Lewis here pinpoints one of the haunting truths of the human condition.  As I stress to my students in every course that I teach, many of the values that profoundly shape our outlook on life are invisible to us.  How this is possible is simple to explain: we become blind to anything we take for granted.  The values that divide our culture are hard not to notice; the values that unite us gradually disappear, precisely because they are so pervasively accepted.  We come to see them as natural, and then we eventually cease to see them at all.  The nineteenth-century English essayist Samuel Taylor Coleridge anticipated Lewis’s insight with a memorable metaphor.  “In every state,” Coleridge wrote, “a philosophy, good or bad, there must be. . . . Nor is this the less true, because the great majority of men live like bats, but in twilight, and know and feel the philosophy of their age only by its reflections and refractions.”  Like bats in twilight—how easy it is to go through life blindly guided by values that we feel more than see!

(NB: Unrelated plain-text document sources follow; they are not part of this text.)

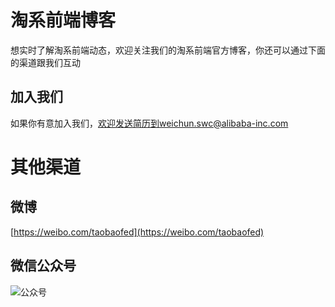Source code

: # 淘系前端博客
想实时了解淘系前端动态，欢迎关注我们的淘系前端官方博客，你还可以通过下面的渠道跟我们互动


## 加入我们
如果你有意加入我们，欢迎发送简历到weichun.swc@alibaba-inc.com

# 其他渠道

## 微博

[https://weibo.com/taobaofed](https://weibo.com/taobaofed)

## 微信公众号

![公众号](https://img.alicdn.com/tfs/TB12fzTMVXXXXafaXXXXXXXXXXX-280-280.jpg)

One of the ways to avoid such blindness, Lewis realized, is to reject the provincialism of our own particular moments in time.

We may be sure that the characteristic blindness of the twentieth century—the blindness about which posterity will ask, “But how could they have thought that?”—lies where we have never suspected it, and concerns something about which there is untroubled agreement between Hitler and President Roosevelt . . . None of us can fully escape this blindness, but we shall certainly increase it, and weaken our guard against it, if we read only modern books.  Where they are true, they will give us truths which we half knew already.  Where they are false they will aggravate the error with which we are already dangerously ill.  The only palliative is to keep the clean sea breeze of the centuries blowing through our minds . . .

Lewis goes on to write that the only way to do this is by “reading old books.”  Here I would disagree with him slightly, broadening his prescription to include the study of history in all its diversity of voices.  If history is “a conversation with the dead about what we should value and how we should live” (in the words of historian David Harlan), we can hear the voice of those who have gone before us not only from their books but also from their diaries and memoirs, newspapers and correspondence, legal records and census data, architecture and archaeological remains.  Lewis is dead on in his basic point, however.  We cannot understand ourselves by ourselves.  We cannot think deeply about our own time without knowledge of what has gone before.  It is not that the past itself has authority over us, or that the dead were necessarily wiser than we are.  But they can help us to see our own world more clearly, and unless we see our world clearly, we can neither think deeply about it nor act effectively in it.

Lewis concluded his broad case for the “clean sea breeze of the centuries” with a testimony to the value of history that he had earlier articulated, in slightly different language, in his famous 1939 sermon “Learning in Wartime.”  I find that earlier language more powerful, so I’ll conclude this post with it:

We need intimate knowledge of the past.  Not that the past has any magic about it, but because we cannot study the future, and yet need something to set against the present, to remind us that the basic assumptions have been quite different in different periods and that much which seems certain to the uneducated is merely temporary fashion.  A man who has lived in many places is not likely to be deceived by the local errors of his native village: the scholar has lived in many times and is therefore in some degree immune from the great cataract of nonsense that pours from the press and the microphone of his own age.

As my wife loves to exclaim, “You can say that two times.”